Nineteenth-century readers of Tess had to confront England’s stiflingly sexist moral hypocrisy, which had yet to be upended by an Industrial Revolution that would kickstart social as well as economic changes. In Winterbottom’s lush vision, the tragically beautiful Tess is now Trishna (Freida Pinto), the oldest daughter in a poor rural family. When a passing-through tourist Jay (Riz Ahmed) spots Trishna at a hotel where she works as a hostess (one of her multiple jobs), she seems to be in luck. Jay’s father (Roshan Seth) happens to own a chain of luxury hotels, and so the son offers Trishna a job at one of them in Jaipur. It means leaving her family, but the salary of 2500 rupees a week will come in handy, particularly after her father is critically injured in an accident that smashes the family truck. Jay doesn’t ask for anything in return, but he plays favorites with her among the other employees, signaling that a romantic entanglement of some sort will have to be her repayment.
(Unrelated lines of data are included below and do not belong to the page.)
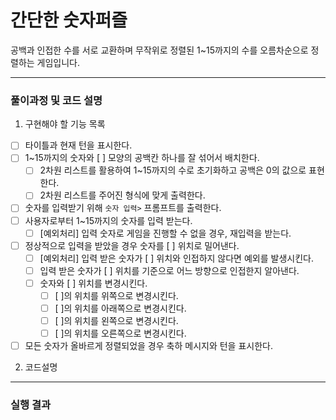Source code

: # 간단한 숫자퍼즐
공백과 인접한 수를 서로 교환하며 무작위로 정렬된 1~15까지의 수를 오름차순으로 정렬하는 게임입니다.
***

### 풀이과정 및 코드 설명
1. 구현해야 할 기능 목록
  - [ ] 타이틀과 현재 턴을 표시한다.
  - [ ] 1~15까지의 숫자와 [ ] 모양의 공백칸 하나를 잘 섞어서 배치한다.
    - [ ] 2차원 리스트를 활용하여 1~15까지의 수로 초기화하고 공백은 0의 값으로 표현한다.
    - [ ] 2차원 리스트를 주어진 형식에 맞게 출력한다.
  - [ ] 숫자를 입력받기 위해 `숫자 입력>` 프롬프트를 출력한다.
  - [ ] 사용자로부터 1~15까지의 숫자를 입력 받는다.
    - [ ] [예외처리] 입력 숫자로 게임을 진행할 수 없을 경우, 재입력을 받는다.
  - [ ] 정상적으로 입력을 받았을 경우 숫자를 [ ] 위치로 밀어낸다.
    - [ ] [예외처리] 입력 받은 숫자가 [ ] 위치와 인접하지 않다면 예외를 발생시킨다.
    - [ ] 입력 받은 숫자가 [ ] 위치를 기준으로 어느 방향으로 인접한지 알아낸다.
    - [ ] 숫자와 [ ] 위치를 변경시킨다.
      - [ ] [ ]의 위치를 위쪽으로 변경시킨다.
      - [ ] [ ]의 위치를 아래쪽으로 변경시킨다.
      - [ ] [ ]의 위치를 왼쪽으로 변경시킨다.
      - [ ] [ ]의 위치를 오른쪽으로 변경시킨다.
  - [ ] 모든 숫자가 올바르게 정렬되었을 경우 축하 메시지와 턴을 표시한다.
2. 코드설명
***
### 실행 결과
```
```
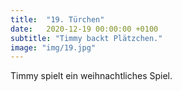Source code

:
 ```yaml
---
title:  "19. Türchen"
date:   2020-12-19 00:00:00 +0100
subtitle: "Timmy backt Plätzchen."
image: "img/19.jpg"
---
```


Timmy spielt ein weihnachtliches Spiel.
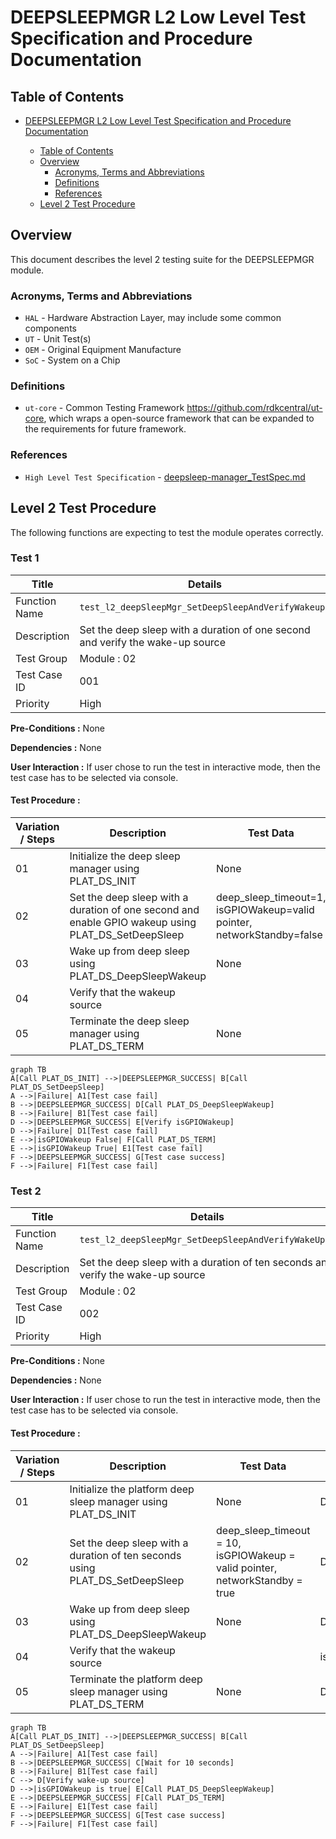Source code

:# DEEPSLEEPMGR L2 Low Level Test Specification and Procedure Documentation

## Table of Contents

- [DEEPSLEEPMGR L2 Low Level Test Specification and Procedure Documentation](#deepsleepmgr-l2-low-level-test-specification-and-procedure-documentation)

  - [Table of Contents](#table-of-contents)
  - [Overview](#overview)
    - [Acronyms, Terms and Abbreviations](#acronyms-terms-and-abbreviations)
    - [Definitions](#definitions)
    - [References](#references)
  - [Level 2 Test Procedure](#level-2-test-procedure)

## Overview

This document describes the level 2 testing suite for the DEEPSLEEPMGR module.

### Acronyms, Terms and Abbreviations

- `HAL` \- Hardware Abstraction Layer, may include some common components
- `UT`  \- Unit Test(s)
- `OEM`  \- Original Equipment Manufacture
- `SoC`  \- System on a Chip

### Definitions

  - `ut-core` \- Common Testing Framework <https://github.com/rdkcentral/ut-core>, which wraps a open-source framework that can be expanded to the requirements for future framework.

### References
- `High Level Test Specification` - [deepsleep-manager_TestSpec.md](deepsleep-manager_TestSpec.md)

## Level 2 Test Procedure

The following functions are expecting to test the module operates correctly.

### Test 1

|Title|Details|
|--|--|
|Function Name|`test_l2_deepSleepMgr_SetDeepSleepAndVerifyWakeup1`|
|Description|Set the deep sleep with a duration of one second and verify the wake-up source|
|Test Group|Module : 02|
|Test Case ID|001|
|Priority|High|

**Pre-Conditions :**
None

**Dependencies :**
None

**User Interaction :**
If user chose to run the test in interactive mode, then the test case has to be selected via console.

#### Test Procedure :

| Variation / Steps | Description | Test Data | Expected Result | Notes|
| -- | --------- | ---------- | -------------- | ----- |
| 01 | Initialize the deep sleep manager using PLAT_DS_INIT | None | DEEPSLEEPMGR_SUCCESS | Should be successful |
| 02 | Set the deep sleep with a duration of one second and enable GPIO wakeup using PLAT_DS_SetDeepSleep | deep_sleep_timeout=1, isGPIOWakeup=valid pointer, networkStandby=false | DEEPSLEEPMGR_SUCCESS | Should be successful |
| 03 | Wake up from deep sleep using PLAT_DS_DeepSleepWakeup | None | DEEPSLEEPMGR_SUCCESS | Should be successful |
| 04 | Verify that the wakeup source |  | isGPIOWakeup=false | Should be successful |
| 05 | Terminate the deep sleep manager using PLAT_DS_TERM | None | DEEPSLEEPMGR_SUCCESS | Should be successful |


```mermaid
graph TB
A[Call PLAT_DS_INIT] -->|DEEPSLEEPMGR_SUCCESS| B[Call PLAT_DS_SetDeepSleep]
A -->|Failure| A1[Test case fail]
B -->|DEEPSLEEPMGR_SUCCESS| D[Call PLAT_DS_DeepSleepWakeup]
B -->|Failure| B1[Test case fail]
D -->|DEEPSLEEPMGR_SUCCESS| E[Verify isGPIOWakeup]
D -->|Failure| D1[Test case fail]
E -->|isGPIOWakeup False| F[Call PLAT_DS_TERM]
E -->|isGPIOWakeup True| E1[Test case fail]
F -->|DEEPSLEEPMGR_SUCCESS| G[Test case success]
F -->|Failure| F1[Test case fail]
```


### Test 2

|Title|Details|
|--|--|
|Function Name|`test_l2_deepSleepMgr_SetDeepSleepAndVerifyWakeUp10`|
|Description|Set the deep sleep with a duration of ten seconds and verify the wake-up source|
|Test Group|Module : 02|
|Test Case ID|002|
|Priority|High|

**Pre-Conditions :**
None

**Dependencies :**
None

**User Interaction :**
If user chose to run the test in interactive mode, then the test case has to be selected via console.

#### Test Procedure :

| Variation / Steps | Description | Test Data | Expected Result | Notes|
| -- | --------- | ---------- | -------------- | ----- |
| 01 | Initialize the platform deep sleep manager using PLAT_DS_INIT | None | DEEPSLEEPMGR_SUCCESS | Should be successful |
| 02 | Set the deep sleep with a duration of ten seconds using PLAT_DS_SetDeepSleep | deep_sleep_timeout = 10, isGPIOWakeup = valid pointer, networkStandby = true | DEEPSLEEPMGR_SUCCESS | Should be successful |
| 03 | Wake up from deep sleep using PLAT_DS_DeepSleepWakeup | None | DEEPSLEEPMGR_SUCCESS | Should be successful |
| 04 | Verify that the wakeup source |  | isGPIOWakeup=false | Should be successful |
| 05 | Terminate the platform deep sleep manager using PLAT_DS_TERM | None | DEEPSLEEPMGR_SUCCESS | Should be successful |


```mermaid
graph TB
A[Call PLAT_DS_INIT] -->|DEEPSLEEPMGR_SUCCESS| B[Call PLAT_DS_SetDeepSleep]
A -->|Failure| A1[Test case fail]
B -->|DEEPSLEEPMGR_SUCCESS| C[Wait for 10 seconds]
B -->|Failure| B1[Test case fail]
C --> D[Verify wake-up source]
D -->|isGPIOWakeup is true| E[Call PLAT_DS_DeepSleepWakeup]
E -->|DEEPSLEEPMGR_SUCCESS| F[Call PLAT_DS_TERM]
E -->|Failure| E1[Test case fail]
F -->|DEEPSLEEPMGR_SUCCESS| G[Test case success]
F -->|Failure| F1[Test case fail]
```


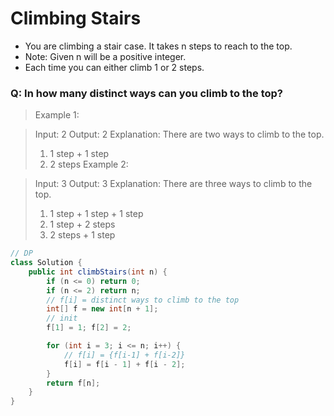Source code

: # Climbing Stairs
- You are climbing a stair case. It takes n steps to reach to the top.
- Note: Given n will be a positive integer.
- Each time you can either climb 1 or 2 steps. 
### Q: In how many distinct ways can you climb to the top?

>Example 1:

>Input: 2
>Output: 2
>Explanation: There are two ways to climb to the top.
>1. 1 step + 1 step
>2. 2 steps
>Example 2:

>Input: 3
>Output: 3
>Explanation: There are three ways to climb to the top.
>1. 1 step + 1 step + 1 step
>2. 1 step + 2 steps
>3. 2 steps + 1 step


```java
// DP
class Solution {
    public int climbStairs(int n) {
        if (n <= 0) return 0;
        if (n <= 2) return n;
        // f[i] = distinct ways to climb to the top
        int[] f = new int[n + 1];
        // init
        f[1] = 1; f[2] = 2;

        for (int i = 3; i <= n; i++) {
            // f[i] = {f[i-1] + f[i-2]}
            f[i] = f[i - 1] + f[i - 2]; 
        }
        return f[n];
    }
}
```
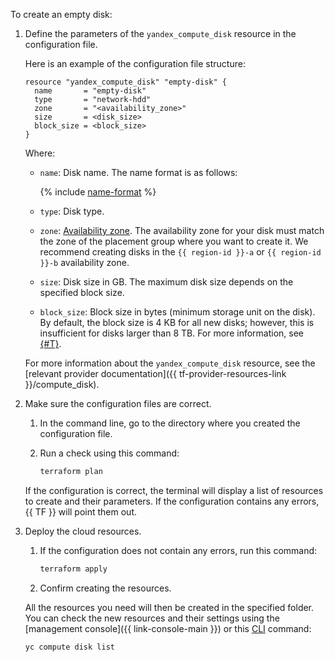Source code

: To create an empty disk:

1. Define the parameters of the `yandex_compute_disk` resource in the configuration file.

   Here is an example of the configuration file structure:

   ```hcl
   resource "yandex_compute_disk" "empty-disk" {
     name       = "empty-disk"
     type       = "network-hdd"
     zone       = "<availability_zone>"
     size       = <disk_size>
     block_size = <block_size>
   }
   ```

   Where:
   * `name`: Disk name. The name format is as follows:

        {% include [name-format](../../_includes/name-format.md) %}

   * `type`: Disk type.
   * `zone`: [Availability zone](../../overview/concepts/geo-scope.md). The availability zone for your disk must match the zone of the placement group where you want to create it. We recommend creating disks in the `{{ region-id }}-a` or `{{ region-id }}-b` availability zone.
   * `size`: Disk size in GB. The maximum disk size depends on the specified block size.
   * `block_size`: Block size in bytes (minimum storage unit on the disk). By default, the block size is 4 KB for all new disks; however, this is insufficient for disks larger than 8 TB. For more information, see [{#T}](../../compute/operations/disk-create/empty-disk-blocksize.md).

   For more information about the `yandex_compute_disk` resource, see the [relevant provider documentation]({{ tf-provider-resources-link }}/compute_disk).

1. Make sure the configuration files are correct.

   1. In the command line, go to the directory where you created the configuration file.
   1. Run a check using this command:

      ```bash
      terraform plan
      ```

   If the configuration is correct, the terminal will display a list of resources to create and their parameters. If the configuration contains any errors, {{ TF }} will point them out.

1. Deploy the cloud resources.

   1. If the configuration does not contain any errors, run this command:

      ```bash
      terraform apply
      ```

   1. Confirm creating the resources.

   All the resources you need will then be created in the specified folder. You can check the new resources and their settings using the [management console]({{ link-console-main }}) or this [CLI](../../cli/quickstart.md) command:

      ```bash
      yc compute disk list
      ```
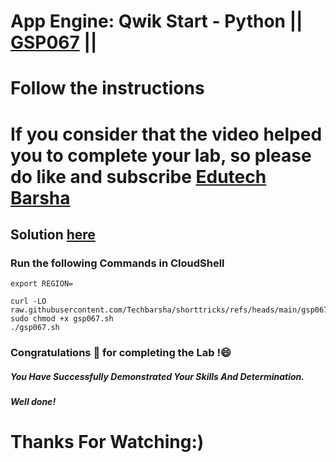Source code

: # App Engine: Qwik Start - Python || [GSP067](https://www.cloudskillsboost.google/focuses/1014?parent=catalog) ||
# Follow the instructions

# If you consider that the video helped you to complete your lab, so please do like and subscribe [Edutech Barsha](https://www.youtube.com/@edutechbarsha)
## Solution [here](https://youtu.be/B_yaZVAnMSA)

### Run the following Commands in CloudShell
```
export REGION=
```
```
curl -LO raw.githubusercontent.com/Techbarsha/shorttricks/refs/heads/main/gsp067.sh
sudo chmod +x gsp067.sh
./gsp067.sh
```
### Congratulations 🎉 for completing the Lab !😄

##### *You Have Successfully Demonstrated Your Skills And Determination.*

#### *Well done!*

# Thanks For Watching:)
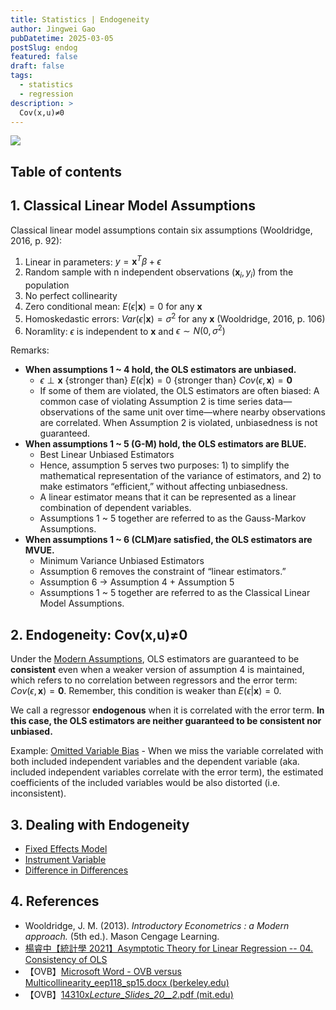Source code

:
 ```yaml
---
title: Statistics | Endogeneity
author: Jingwei Gao
pubDatetime: 2025-03-05
postSlug: endog
featured: false
draft: false
tags:
  - statistics
  - regression
description: >
  Cov(x,u)≠0
---
```


<img src="/assets/endog-1.png">

## Table of contents

## 1. Classical Linear Model Assumptions

Classical linear model assumptions contain six assumptions (Wooldridge, 2016, p. 92):

1. Linear in parameters: $y=\mathbf{x}^T\beta + \epsilon$
2. Random sample with n independent observations $(\mathbf{x}_i, y_i)$ from the population
3. No perfect collinearity
4. Zero conditional mean: $E(\epsilon | \mathbf{x}) = 0$ for any $\mathbf{x}$
5. Homoskedastic errors: $Var(\epsilon | \mathbf{x}) = \sigma^2$ for any $\mathbf{x}$ (Wooldridge, 2016, p. 106)
6. Noramlity: $\epsilon$ is independent to $\mathbf{x}$ and $\epsilon \sim N(0, \sigma^2)$

Remarks:

- **When assumptions 1 ~ 4 hold, the OLS estimators are unbiased.**
  - $\epsilon \perp \mathbf{x}$ {stronger than} $E(\epsilon | \mathbf{x}) = 0$ {stronger than} $Cov(\epsilon, \mathbf{x}) = \mathbf{0}$
  - If some of them are violated, the OLS estimators are often biased: A common case of violating Assumption 2 is time series data—observations of the same unit over time—where nearby observations are correlated. When Assumption 2 is violated, unbiasedness is not guaranteed.
- **When assumptions 1 ~ 5 (G-M) hold, the OLS estimators are BLUE.**
  - Best Linear Unbiased Estimators
  - Hence, assumption 5 serves two purposes: 1) to simplify the mathematical representation of the variance of estimators, and 2) to make estimators “efficient,” without affecting unbiasedness.
  - A linear estimator means that it can be represented as a linear combination of dependent variables.
  - Assumptions 1 ~ 5 together are referred to as the Gauss-Markov Assumptions.
- **When assumptions 1 ~ 6 (CLM)are satisfied, the OLS estimators are MVUE.**
  - Minimum Variance Unbiased Estimators
  - Assumption 6 removes the constraint of “linear estimators.”
  - Assumption 6 → Assumption 4 + Assumption 5
  - Assumptions 1 ~ 5 together are referred to as the Classical Linear Model Assumptions.

## 2. Endogeneity: Cov(x,u)≠0

Under the [Modern Assumptions](https://www.youtube.com/watch?v=BDll385V8dY), OLS estimators are guaranteed to be **consistent** even when a weaker version of assumption 4 is maintained, which refers to no correlation between regressors and the error term: $Cov(\epsilon, \mathbf{x}) = \mathbf{0}$. Remember, this condition is weaker than $E(\epsilon | \mathbf{x}) = 0$.

We call a regressor **endogenous** when it is correlated with the error term. **In this case, the OLS estimators are neither guaranteed to be consistent nor unbiased.**

Example: [Omitted Variable Bias](https://are.berkeley.edu/courses/EEP118/current/handouts/OVB%20versus%20Multicollinearity_eep118_sp15.pdf) - When we miss the variable correlated with both included independent variables and the dependent variable (aka. included independent variables correlate with the error term), the estimated coefficients of the included variables would be also distorted (i.e. inconsistent).

## 3. Dealing with Endogeneity

- [Fixed Effects Model](https://lobbyboy-dray.github.io/posts/fixed-effects-model/)
- [Instrument Variable](https://lobbyboy-dray.github.io/posts/instrument/)
- [Difference in Differences](https://lobbyboy-dray.github.io/posts/crash-course-causal-inf/)

## 4. References

- Wooldridge, J. M. (2013). _Introductory Econometrics : a Modern approach._ (5th ed.). Mason Cengage Learning.
- [楊睿中【統計學 2021】Asymptotic Theory for Linear Regression -- 04. Consistency of OLS](https://www.youtube.com/watch?v=BDll385V8dY)
- 【OVB】[Microsoft Word - OVB versus Multicollinearity_eep118_sp15.docx (berkeley.edu)](https://are.berkeley.edu/courses/EEP118/current/handouts/OVB%20versus%20Multicollinearity_eep118_sp15.pdf)
- 【OVB】[14310x*Lecture_Slides_20\_\_2*.pdf (mit.edu)](https://openlearninglibrary.mit.edu/assets/courseware/v1/dbcda49448cf5453bfe40b3181f77699/asset-v1:MITx+14.310x+2T2021+type@asset+block/14310x_Lecture_Slides_20__2_.pdf)
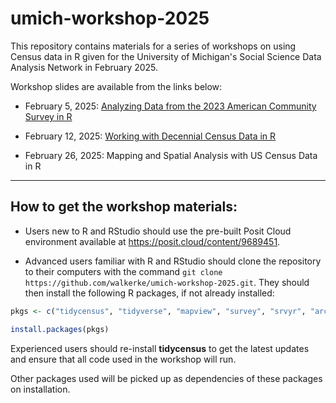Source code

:# umich-workshop-2025

This repository contains materials for a series of workshops on using Census data in R given for the University of Michigan's Social Science Data Analysis Network in February 2025.  

Workshop slides are available from the links below:

* February 5, 2025: [Analyzing Data from the 2023 American Community Survey in R](https://walker-data.com/umich-workshop-2025/acs-2023/)

* February 12, 2025: [Working with Decennial Census Data in R](https://walker-data.com/umich-workshop-2025/decennial-census/)

* February 26, 2025: Mapping and Spatial Analysis with US Census Data in R

---

## How to get the workshop materials: 

- Users new to R and RStudio should use the pre-built Posit Cloud environment available at https://posit.cloud/content/9689451.

- Advanced users familiar with R and RStudio should clone the repository to their computers with the command `git clone https://github.com/walkerke/umich-workshop-2025.git`.  They should then install the following R packages, if not already installed:

```r
pkgs <- c("tidycensus", "tidyverse", "mapview", "survey", "srvyr", "arcgislayers")

install.packages(pkgs)
```

Experienced users should re-install __tidycensus__ to get the latest updates and ensure that all code used in the workshop will run.  

Other packages used will be picked up as dependencies of these packages on installation.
While Winterbottom’s script carves several major elements out of the novel — Trishna has only one love interest here, as opposed to two — he does keep true to Hardy’s vision of a beleaguered lower-class woman who is at the mercy of forces beyond her control. When Jay decides he’s fed up with pretending to be an actual hotel manager and wants to get back to the business of being a wastrel youth with more money than sense or compassion, he heads off to Mumbai. Trishna follows along because, well, what else does she have on offer? Of course, being so far from home and living with a dilettante she’s not married to leaves Trishna fantastically vulnerable, socially and financially. She’s also buffeted about by his quicksilver moods — it’s hard to remember another recent film where one is so desirous for the female lead to demand marriage of her boyfriend, regardless of his character or lack thereof.

Swept away by the newness of her life with Jay and the opportunities it represents, Trishna remains isolated: we never think that Jay’s interest in her is anything but the passing fancy of a wealthy brat. Raised in England, Jay is never at home in India, and passes his days smoking pot and reading the kinds of books that would-be enlightened foreigners think they should read to “understand” India. It isn’t long before Jay’s beneficence curdles, as his initial feeling of joy in assisting somebody less fortunate than he turns into despising the sense of responsibility that comes with it.

While we see early on the usual signifiers of the disconnect in their relationship, Trishna never digs into its possible reasons. The actors might have a part in this superficial effect: never the most emotive of performers, Pinto’s stiffness here suggests perpetual discomfort, but not much in the way of what Trishna might want. Ahmed too is quite distant in his performance, quite a long way from the comic mania he displayed in Four Lions.

But as flat as the performances sometimes are, Winterbottom’s filmmaking has rarely been more energetic. His editing (with Mags Arnold) is the quickest sort of work he’s done since The Road to Guantánamo and cinematographer Marcel Zyskind’s beautiful widescreen compositions — from the majestic landscapes of Rajasthan to the heated bustle of Mumbai — make this Winterbottom’s most gorgeous film to date (even outdoing the winterscapes of The Claim). While a strangely truncated conclusion mars the sweep of drama somewhat, elsewhere the film moves with great speed and confidence. For all its faults, Trishna at least tries to grapple forcefully with the inequality of class and the tragedies that result when worlds collide. Love matters, but so does money.